I’m sure shareholders rejoiced and high fives were flying…it’s the type of news you hope to get caught up in before it hits. But little did everyone know the dark secret the company was about to unleash later that day – more on that soon.
Friday’s close was $3.04, Monday’s open $3.45 or a 14% gap followed by a 10% run in the first 20 minutes to $3.79. Then profit taking set in and shares settled in the afternoon around the open of $3.45 which is where I decided to enter. My entry seemed good as shares climbed immediately up to $3.50 and I felt like I’d probably score a quick winner. Then something odd happened and out of nowhere, offers filled with massive size at $3.50. I’m talking about multiple 15-20k orders on the level II.
Shocked to see so many sellers I immediately assumed I placed the wrong bet for whatever reason and started to reconsider my entry. I gave it one retest of $3.50 and when the same offers appeared again I knew it was time to move on selling for a measly $24 profit.
Shortly there after INVE tested the open and then proceeded to tank into the close hitting $2.94 when the bell rang. Obviously the post market news of dilutive financing leaked as sellers ran for the door dragging the price down with them.
The 7.8 million share offering priced at $2.55 is expected to gross about $20 million for INVE who said it plans to use the offering’s net proceeds for acquisitions, working capital and general corporate purposes.
The following morning shares were well into the $2.40’s and hit a low of $2.35 or about 40% off the previous days high and all orchestrated by the company.

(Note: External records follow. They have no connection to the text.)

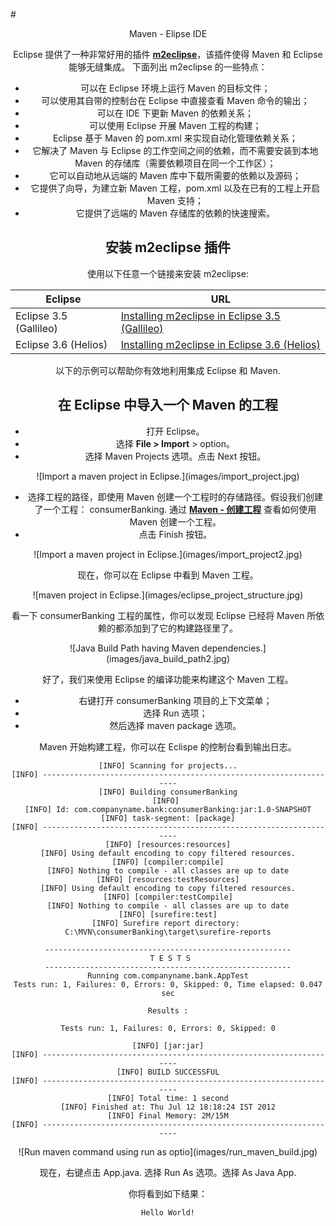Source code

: #<center>Maven - Elipse IDE

Eclipse 提供了一种非常好用的插件 [**m2eclipse**](http://www.eclipse.org/m2e/)，该插件使得 Maven 和 Eclipse 能够无缝集成。
下面列出 m2eclipse 的一些特点：

- 可以在 Eclipse 环境上运行 Maven 的目标文件；
- 可以使用其自带的控制台在 Eclipse 中直接查看 Maven 命令的输出；- 可以在 IDE 下更新 Maven 的依赖关系；- 可以使用 Eclipse 开展 Maven 工程的构建；- Eclipse 基于 Maven 的 pom.xml 来实现自动化管理依赖关系；- 它解决了 Maven 与 Eclipse 的工作空间之间的依赖，而不需要安装到本地 Maven 的存储库（需要依赖项目在同一个工作区）；- 它可以自动地从远端的 Maven 库中下载所需要的依赖以及源码；- 它提供了向导，为建立新 Maven 工程，pom.xml 以及在已有的工程上开启 Maven 支持；- 它提供了远端的 Maven 存储库的依赖的快速搜索。

## 安装 m2eclipse 插件
使用以下任意一个链接来安装 m2eclipse:

|Eclipse	        |URL          |
|----------------|------------|
|Eclipse 3.5 (Gallileo)	| [Installing m2eclipse in Eclipse 3.5 (Gallileo)](http://books.sonatype.com/m2eclipse-book/reference/ch02s03.html)|
|Eclipse 3.6 (Helios)| [Installing m2eclipse in Eclipse 3.6 (Helios)](http://books.sonatype.com/m2eclipse-book/reference/install-sect-marketplace.html)|

以下的示例可以帮助你有效地利用集成 Eclipse 和 Maven.

## 在 Eclipse 中导入一个 Maven 的工程

- 打开 Eclipse。
- 选择 **File > Import** > option。
- 选择 Maven Projects 选项。点击 Next 按钮。

<center>
![Import a maven project in Eclipse.](images/import_project.jpg)
</center>

- 选择工程的路径，即使用 Maven 创建一个工程时的存储路径。假设我们创建了一个工程： consumerBanking. 通过 [**Maven - 创建工程**](maven-9-creating-project.md) 查看如何使用 Maven 创建一个工程。
- 点击 Finish 按钮。

<center>
![Import a maven project in Eclipse.](images/import_project2.jpg)
</center>

现在，你可以在 Eclipse 中看到 Maven 工程。

<center>
![maven project in Eclipse.](images/eclipse_project_structure.jpg)
</center>

看一下 consumerBanking 工程的属性，你可以发现 Eclipse 已经将 Maven 所依赖的都添加到了它的构建路径里了。

<center>
![Java Build Path having Maven dependencies.](images/java_build_path2.jpg)
</center>

好了，我们来使用 Eclipse 的编译功能来构建这个 Maven 工程。

- 右键打开 consumerBanking 项目的上下文菜单；
- 选择 Run 选项；
- 然后选择 maven package 选项。

Maven 开始构建工程，你可以在 Eclispe 的控制台看到输出日志。

```
[INFO] Scanning for projects...
[INFO] -------------------------------------------------------------------
[INFO] Building consumerBanking
[INFO] 
[INFO] Id: com.companyname.bank:consumerBanking:jar:1.0-SNAPSHOT
[INFO] task-segment: [package]
[INFO] -------------------------------------------------------------------
[INFO] [resources:resources]
[INFO] Using default encoding to copy filtered resources.
[INFO] [compiler:compile]
[INFO] Nothing to compile - all classes are up to date
[INFO] [resources:testResources]
[INFO] Using default encoding to copy filtered resources.
[INFO] [compiler:testCompile]
[INFO] Nothing to compile - all classes are up to date
[INFO] [surefire:test]
[INFO] Surefire report directory: 
C:\MVN\consumerBanking\target\surefire-reports

-------------------------------------------------------
 T E S T S
-------------------------------------------------------
Running com.companyname.bank.AppTest
Tests run: 1, Failures: 0, Errors: 0, Skipped: 0, Time elapsed: 0.047 sec

Results :

Tests run: 1, Failures: 0, Errors: 0, Skipped: 0

[INFO] [jar:jar]
[INFO] -------------------------------------------------------------------
[INFO] BUILD SUCCESSFUL
[INFO] -------------------------------------------------------------------
[INFO] Total time: 1 second
[INFO] Finished at: Thu Jul 12 18:18:24 IST 2012
[INFO] Final Memory: 2M/15M
[INFO] -------------------------------------------------------------------
```

<center>
![Run maven command using run as optio](images/run_maven_build.jpg)
</center>

现在，右键点击 App.java. 选择 Run As 选项。选择 As Java App.

你将看到如下结果：

```
Hello World!
```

To me, while legal, this type of shit is exactly why I take developed my system PennyStockWarfare which aims to protect my hard earned cash from shady companies like INVE. How is releasing great news in the morning followed by dilutive financing in the post market not the biggest pump and dump we’ve seen in a while?
The company should be ashamed of themselves for smacking their loyal shareholders that way, shareholders who probably added that day in the high $3’s only to see their entry chopped in half the next day. Since then INVE has settled and is actually up 5% today trading at $2.47 as I type but the scar remains.